Critics say that measure would allow a company like Groupon, which had well-publicized disagreements with the SEC over its accounting last year, to resolve such issues under the radar, without investors learning of them until later although still before any IPO.

SNIP...

"I find it amazing that Congress would allow any firm to work behind closed doors on any accounting or auditing issue," said J. Edward Ketz, an associate professor of accounting at Penn State University. "We learned a long time ago that sunshine is the best antiseptic."

CONTINUED...

http://online.wsj.com/article/SB10001424052702304023504577317932455874856.html



PS: You are most welcome, Uncle Joe. I very much appreciate that you give a damn about justice.

sabrina 1

(62,325 posts)
16. So nothing has changed:
Tue Apr 10, 2012, 05:58 PM
Apr 2012
The provision, part of the bill passed by Congress and expected to be signed by President Barack Obama this week, would enable companies to submit confidential drafts of their initial-public-offering documents to the Securities and Exchange Commission before they file publicly.

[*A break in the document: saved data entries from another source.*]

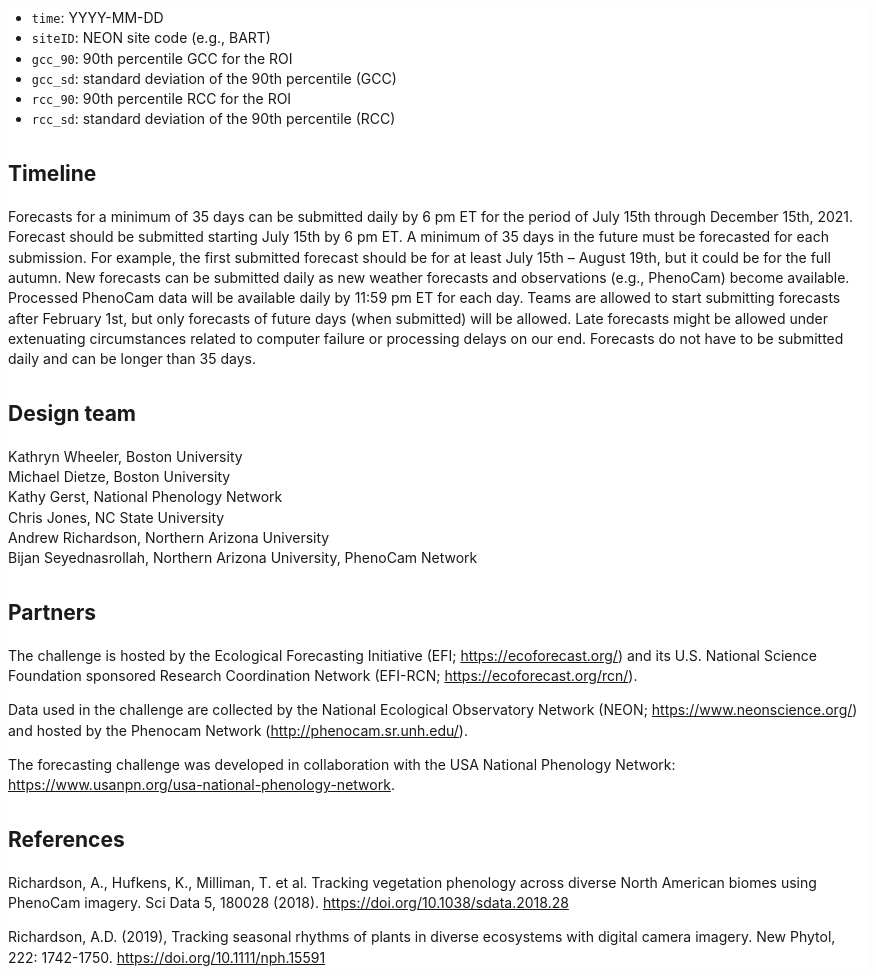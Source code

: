 - `time`: YYYY-MM-DD    
- `siteID`: NEON site code (e.g., BART)   
- `gcc_90`: 90th percentile GCC for the ROI   
- `gcc_sd`: standard deviation of the 90th percentile (GCC)
- `rcc_90`: 90th percentile RCC for the ROI   
- `rcc_sd`: standard deviation of the 90th percentile (RCC)

## Timeline

Forecasts for a minimum of 35 days can be submitted daily by 6 pm ET for the period of July 15th through December 15th, 2021. Forecast should be submitted starting July 15th by 6 pm ET. A minimum of 35 days in the future must be forecasted for each submission. For example, the first submitted forecast should be for at least July 15th – August 19th, but it could be for the full autumn. New forecasts can be submitted daily as new weather forecasts and observations (e.g., PhenoCam) become available. Processed PhenoCam data will be available daily by 11:59 pm ET for each day. Teams are allowed to start submitting forecasts after February 1st, but only forecasts of future days (when submitted) will be allowed. Late forecasts might be allowed under extenuating circumstances related to computer failure or processing delays on our end. Forecasts do not have to be submitted daily and can be longer than 35 days.

## Design team

Kathryn Wheeler, Boston University  
Michael Dietze, Boston University  
Kathy Gerst, National Phenology Network  
Chris Jones, NC State University  
Andrew Richardson, Northern Arizona University  
Bijan Seyednasrollah, Northern Arizona University, PhenoCam Network   

## Partners

The challenge is hosted by the Ecological Forecasting Initiative (EFI; https://ecoforecast.org/) and its U.S. National Science Foundation sponsored Research Coordination Network (EFI-RCN; https://ecoforecast.org/rcn/).

Data used in the challenge are collected by the National Ecological Observatory Network (NEON; https://www.neonscience.org/) and hosted by the Phenocam Network (http://phenocam.sr.unh.edu/). 

The forecasting challenge was developed in collaboration with the USA National Phenology Network: https://www.usanpn.org/usa-national-phenology-network.

## References

Richardson, A., Hufkens, K., Milliman, T. et al. Tracking vegetation phenology across diverse North American biomes using PhenoCam imagery. Sci Data 5, 180028 (2018). https://doi.org/10.1038/sdata.2018.28

Richardson, A.D. (2019), Tracking seasonal rhythms of plants in diverse ecosystems with digital camera imagery. New Phytol, 222: 1742-1750. https://doi.org/10.1111/nph.15591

Critics say that measure would allow a company like Groupon, which had well-publicized disagreements with the SEC over its accounting last year, to resolve such issues under the radar, without investors learning of them until later although still before any IPO.


The reason it's 'hard to make this stuff up' is because most people are not corrupt or, there would be consequences for the average person if they even tried. But for those who are corrupt, it's apparently easy to keep on doing what they were doing before, because there are never any consequences for them.

Octafish

(55,745 posts)
15. That peculiar odor...A Jobs Bill for Wall Street
Mon Apr 9, 2012, 11:50 PM
Apr 2012

This wasn't on tee vee. Yet, it's important to know. Wall Street didn't get everything its owners wanted.



That Peculiar Odor...

A Jobs Bill for Wall Street


by ROBERT HUNZIKER
CounterPunch MARCH 29, 2012

EXCERPT...

Imagine the facial expressions of Jeffrey Skilling, former CEO of Enron, who is serving a 24-year sentence in federal prison for a $60 billion fraud, and Bernard Ebbers, former CEO WorldCom, who checked into federal prison in 2006, serving a 25-year sentence for an $11 billion accounting fraud. They’re probably smiling ear-to-ear for the first time since behind bars, knowing Congress has opened the doors for them, assuming they get out early on good behavior. The capital markets need some rambunctious CEOs for job creation, and now it will be much easier to pocket funds from less-sophisticated investors. Wow! This will be a bonanza for guys who have fuzzy reputations.

Well, on the other hand, maybe Jeffrey and Bernie should consider stepping into the hedge fund business because the new JOBS Act opens the spigots up for creative upstart hedgies and the established hedgies raising new capital. Under existing law, private hedge funds are only allowed to market to a small defined group of sophisticated investors with whom they have a pre-existing relationship. However, under the new bill, hedge funds will be able to sponsor sporting events and/or begin advertising their funds in print, promoting their wherewithal to the general public at large. Thus, overturning a ban of marketing to the general public that dates back to the Securities Act of 1933.

The JOBS Act definitely makes it easier for hedge funds to raise capital from the more naïve general public, but one has to wonder if the new legislation will actually help create a lot of jobs, other than openings for Jeffrey and Bernie, and how about Madoff too, if, and when, they change colors from bright orange to subdued dark blue.

SNIP...

And, more authoritatively yet, according to Rep Spencer Bachus (R.Ala.), who famously, or rather infamously, purchased ‘puts’ on the market expecting it to crash, after secretly meeting with Treasury Secretary Paulson in 2008, in support of the bill, “You take the risk out, you take out the reward.” If you have any doubts about the sanctity of this new bill, this is extremely comforting, coming from a professional investor who is also a member of Congress.

CONTINUED...

http://www.counterpunch.org/2012/03/29/a-job-bill-for-wall-street/



Thanks, whatchamacallit. Very much appreciate that you give a damn.